## Task requirements:
Pull every line containing "with" from the data.
Extracted records below:
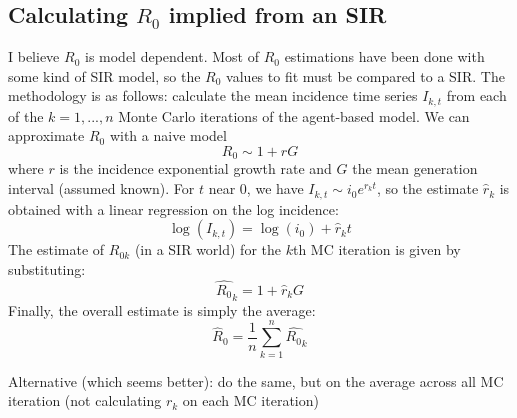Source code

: \documentclass[10pt,twocolumn]{article}
\begin{document}
\subsection*{Calculating $R_0$ implied from an SIR}
I believe $R_0$ is model dependent. Most of $R_0$ estimations have been done with some kind of SIR model, so the $R_0$ values to fit must be compared to a SIR.
The methodology is as follows: calculate the mean incidence time series $I_{k,t}$ from each of the $k=1,...,n$ Monte Carlo iterations of the agent-based model. 
We can approximate $R_0$ with a naive model
$$R_0 \sim 1 + r G$$
where $r$ is the incidence exponential growth rate and $G$ the mean generation interval (assumed known). For $t$ near 0, we have  $I_{k,t}\sim i_0 e^{r_kt}$, so the estimate $\hat{r}_k$ is obtained with a linear regression on the log incidence:
$$ \log(I_{k,t}) = \log(i_0) + \hat{r}_k t$$
The estimate of $R_{0k}$ (in a SIR world) for the $k$th MC iteration is given by substituting:
$$\hat{R_0}_k = 1 + \hat{r}_k G$$
Finally, the overall estimate is simply the average:
$$\hat{R}_0 = \frac{1}{n}\sum_{k=1}^n \hat{R_0}_k$$


Alternative (which seems better): do the same, but on the average across all MC iteration (not calculating $r_k$ on each MC iteration)
\end{document}
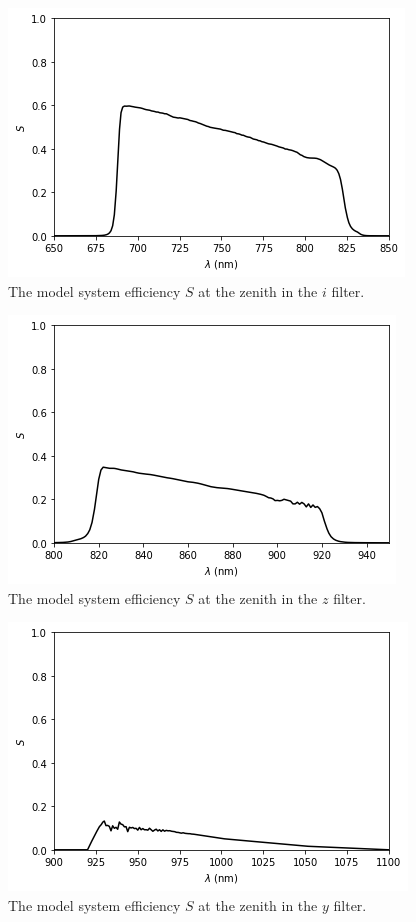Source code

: \begin{figure}
\begin{center}
\includegraphics[width=0.7\linewidth]{figures/huitzi-f20-S-i.png}
\medskip
\caption{The model system efficiency $S$ at the zenith in the $i$ filter.}
\end{center}
\end{figure}

\begin{figure}
\begin{center}
\includegraphics[width=0.7\linewidth]{figures/huitzi-f20-S-z.png}
\medskip
\caption{The model system efficiency $S$ at the zenith in the $z$ filter.}
\end{center}
\end{figure}

\begin{figure}
\begin{center}
\includegraphics[width=0.7\linewidth]{figures/huitzi-f20-S-y.png}
\medskip
\caption{The model system efficiency $S$ at the zenith in the $y$ filter.}
\end{center}
\end{figure}

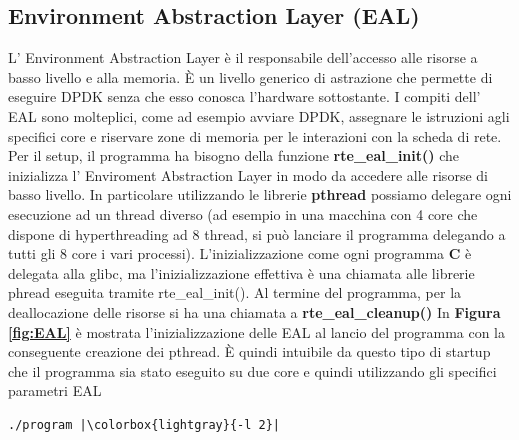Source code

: \subsection*{Environment Abstraction Layer (EAL)}
L' Environment Abstraction Layer è il responsabile dell'accesso alle risorse a basso livello e alla memoria. È un livello generico di astrazione che permette di eseguire DPDK senza che esso conosca l'hardware sottostante. I compiti dell' EAL sono molteplici, come ad esempio avviare DPDK, assegnare le istruzioni agli specifici core e riservare zone di memoria per le interazioni con la scheda di rete.\\
Per il setup, il programma ha bisogno della funzione \textbf{rte\_eal\_init()} che inizializza l' Enviroment Abstraction Layer in modo da accedere alle risorse di basso livello. In particolare utilizzando le librerie \textbf{pthread} possiamo delegare ogni esecuzione ad un thread diverso (ad esempio in una macchina con 4 core che dispone di hyperthreading ad 8 thread, si può lanciare il programma delegando a tutti gli 8 core i vari processi).
L'inizializzazione come ogni programma \textbf{C} è delegata alla glibc, ma l'inizializzazione effettiva è una chiamata alle librerie phread eseguita tramite rte\_eal\_init().
Al termine del programma, per la deallocazione delle risorse si ha una chiamata a \textbf{rte\_eal\_cleanup()}
In \textbf{{Figura \ref{fig:EAL}}} è mostrata l'inizializzazione delle EAL al lancio del programma con la conseguente creazione dei pthread. È quindi intuibile da questo tipo di startup che il programma sia stato eseguito su due core e quindi utilizzando gli specifici parametri EAL \begin{verbatim}
./program |\colorbox{lightgray}{-l 2}|
\end{verbatim}
\FloatBarrier
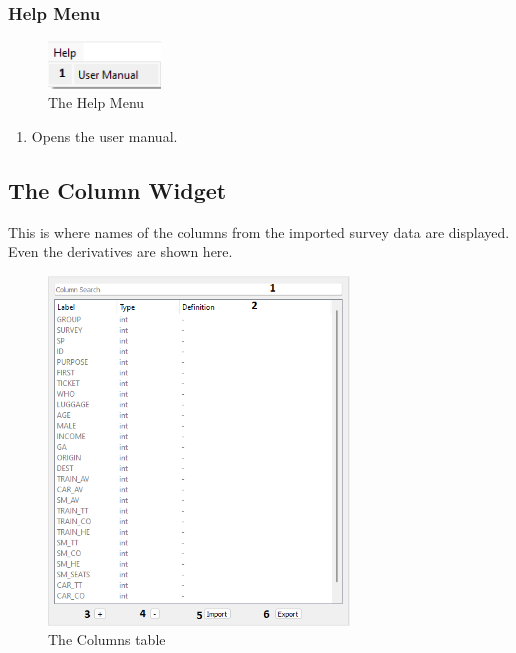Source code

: \documentclass{article}
\begin{document}
\subsubsection{Help Menu}
\begin{figure}[H]%
  \centering
  \includegraphics[width=3cm]{docs/User Manual/img/Help menu.png}
  \caption{The Help Menu}
  \label{fig:helpmenu} 
\end{figure}
\begin{enumerate} [label=\textbf{\arabic*})]
    \item Opens the user manual.
\end{enumerate}
\newpage
\subsection{The Column Widget} \label{sec:columns}
This is where names of the columns from the imported survey data are displayed. Even the derivatives are shown here.
\begin{figure}[H]%
  \centering
  \includegraphics[width=8cm]{docs/User Manual/img/ColumnWidget.png}
  \caption{The Columns table}
  \label{fig:columns} 
\end{figure}
\end{document}
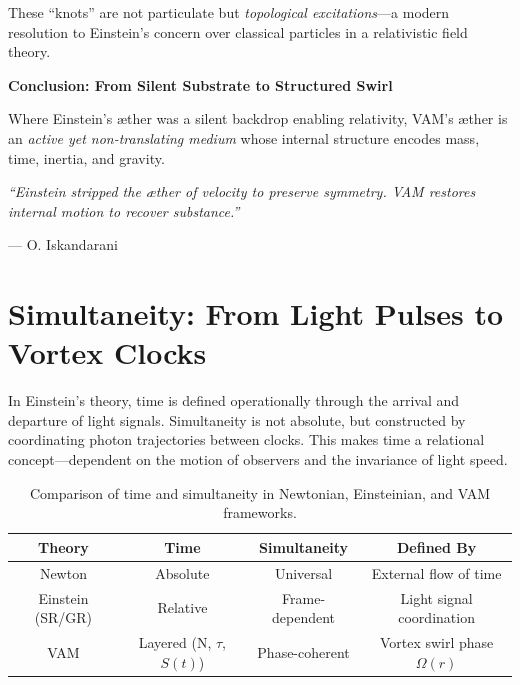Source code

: \documentclass[preprint,notitlepage]{revtex4-2}
\begin{document}
    These “knots” are not particulate but \emph{topological excitations}—a modern resolution to Einstein’s concern over classical particles in a relativistic field theory.

    \vspace{0.5em}

    \noindent
    \textbf{Conclusion: From Silent Substrate to Structured Swirl}

    Where Einstein’s æther was a silent backdrop enabling relativity, VAM’s æther is an \textit{active yet non-translating medium} whose internal structure encodes mass, time, inertia, and gravity.

    \vspace{1em}
    \noindent
    \textit{“Einstein stripped the æther of velocity to preserve symmetry. VAM restores internal motion to recover substance.”}

    \hfill — O. Iskandarani

    \vspace{1em}
    \noindent

\section{Simultaneity: From Light Pulses to Vortex Clocks}


    In Einstein’s theory, time is defined operationally through the arrival and departure of light signals. Simultaneity is not absolute, but constructed by coordinating photon trajectories between clocks. This makes time a relational concept—dependent on the motion of observers and the invariance of light speed.

    \begin{table}[h!]
        \centering
        \begin{tabular}{|c|c|c|c|}
            \hline
            \textbf{Theory} & \textbf{Time} & \textbf{Simultaneity} & \textbf{Defined By} \\
            \hline
            Newton & Absolute & Universal & External flow of time \\
            Einstein (SR/GR) & Relative & Frame-dependent & Light signal coordination \\
            VAM & Layered (N, $\tau$, $S(t)$) & Phase-coherent & Vortex swirl phase $\Omega(r)$ \\
            \hline
        \end{tabular}
        \caption{Comparison of time and simultaneity in Newtonian, Einsteinian, and VAM frameworks.}
    \end{table}
\end{document}
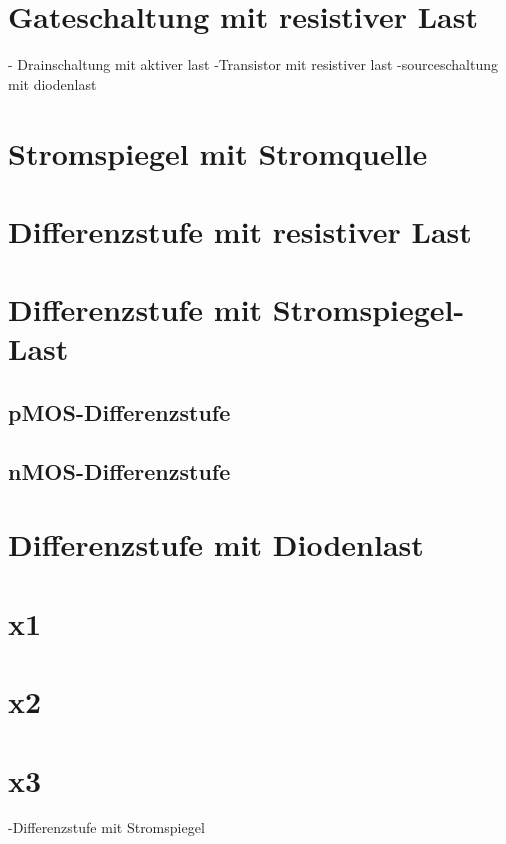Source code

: \documentclass[european]{latex4ei_sheet}
\begin{document}
\section{Gateschaltung mit resistiver Last}
- Drainschaltung mit aktiver last
-Transistor mit resistiver last
-sourceschaltung mit diodenlast

\section{Stromspiegel mit Stromquelle}

\section{Differenzstufe mit resistiver Last}

\section{Differenzstufe mit Stromspiegel-Last}
	\subsection{pMOS-Differenzstufe}
	
	\subsection{nMOS-Differenzstufe}

\section{Differenzstufe mit Diodenlast}

\section{x1}

\section{x2}

\section{x3}

-Differenzstufe mit Stromspiegel





\end{document}
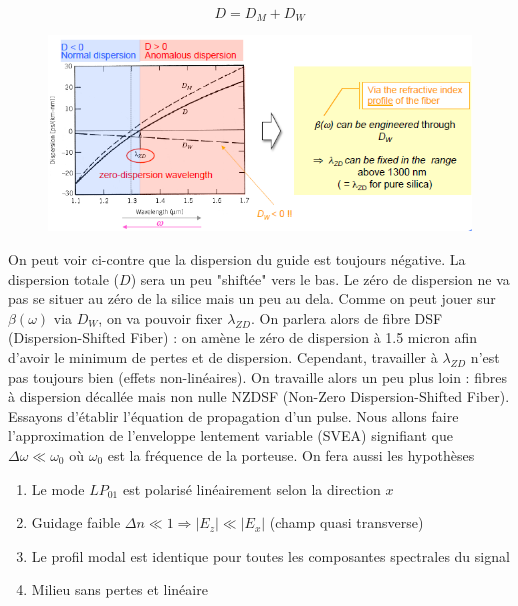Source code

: 	\begin{equation}
	D = D_M + D_W
	\end{equation}
		\begin{figure}
	\includegraphics[scale=0.6]{ch1/image33}
	\end{figure}	
	On peut voir ci-contre que la dispersion du guide est toujours négative. La dispersion totale 
	($D$) sera un peu "shiftée" vers le bas. Le zéro de dispersion ne va pas se situer au zéro de
	la silice mais un peu au dela. Comme on peut jouer sur $\beta(\omega)$ via $D_W$, on va pouvoir
	fixer $\lambda_{ZD}$.  On parlera alors de fibre DSF (Dispersion-Shifted Fiber) : on amène le
	zéro de dispersion à 1.5 micron afin d'avoir le minimum de pertes et de dispersion. Cependant,
	travailler à $\lambda_{ZD}$ n'est pas toujours bien (effets non-linéaires). On travaille alors
	un peu plus loin : fibres à dispersion décallée mais non nulle NZDSF (Non-Zero Dispersion-Shifted
	Fiber).\\
	
	Essayons d'établir l'équation de propagation d'un pulse. Nous allons faire l'approximation de
	l'enveloppe lentement variable (SVEA) signifiant que $\Delta \omega\ll \omega_0$ où 
	$\omega_0$ est la fréquence de la porteuse. On fera aussi les hypothèses
	\begin{enumerate}
	\item Le mode $LP_{01}$ est polarisé linéairement selon la direction $x$
	\item Guidage faible $\Delta n \ll 1 \Rightarrow |E_z|\ll |E_x|$ (champ quasi transverse)
	\item Le profil modal est identique pour toutes les composantes spectrales du signal
	\item Milieu sans pertes et linéaire
	\end{enumerate}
End of Extracted records.
## Output below:
I believe $R_0$ is model dependent. Most of $R_0$ estimations have been done with some kind of SIR model, so the $R_0$ values to fit must be compared to a SIR.
We can approximate $R_0$ with a naive model
where $r$ is the incidence exponential growth rate and $G$ the mean generation interval (assumed known). For $t$ near 0, we have  $I_{k,t}\sim i_0 e^{r_kt}$, so the estimate $\hat{r}_k$ is obtained with a linear regression on the log incidence:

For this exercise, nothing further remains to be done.